> WHAT THIS TASK INVOLVES
Go over each line of the entries below, count those with "surge", and give only the count.

> DATA FOR THIS EXERCISE
□ □ □ □ □

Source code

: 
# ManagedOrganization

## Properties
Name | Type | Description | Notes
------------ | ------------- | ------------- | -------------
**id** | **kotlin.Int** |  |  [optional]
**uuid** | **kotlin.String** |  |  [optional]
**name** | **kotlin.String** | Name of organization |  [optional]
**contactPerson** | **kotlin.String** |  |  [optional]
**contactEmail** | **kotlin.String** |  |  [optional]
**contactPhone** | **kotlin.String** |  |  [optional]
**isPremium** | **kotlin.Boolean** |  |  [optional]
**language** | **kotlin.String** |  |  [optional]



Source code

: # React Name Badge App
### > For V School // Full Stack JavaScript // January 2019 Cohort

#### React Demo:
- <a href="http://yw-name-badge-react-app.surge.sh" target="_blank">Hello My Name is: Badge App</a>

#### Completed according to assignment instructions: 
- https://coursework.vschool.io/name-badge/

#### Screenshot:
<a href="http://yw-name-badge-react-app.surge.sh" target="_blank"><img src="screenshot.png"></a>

□ □ □ □ □

> RESPONSE BELOW
2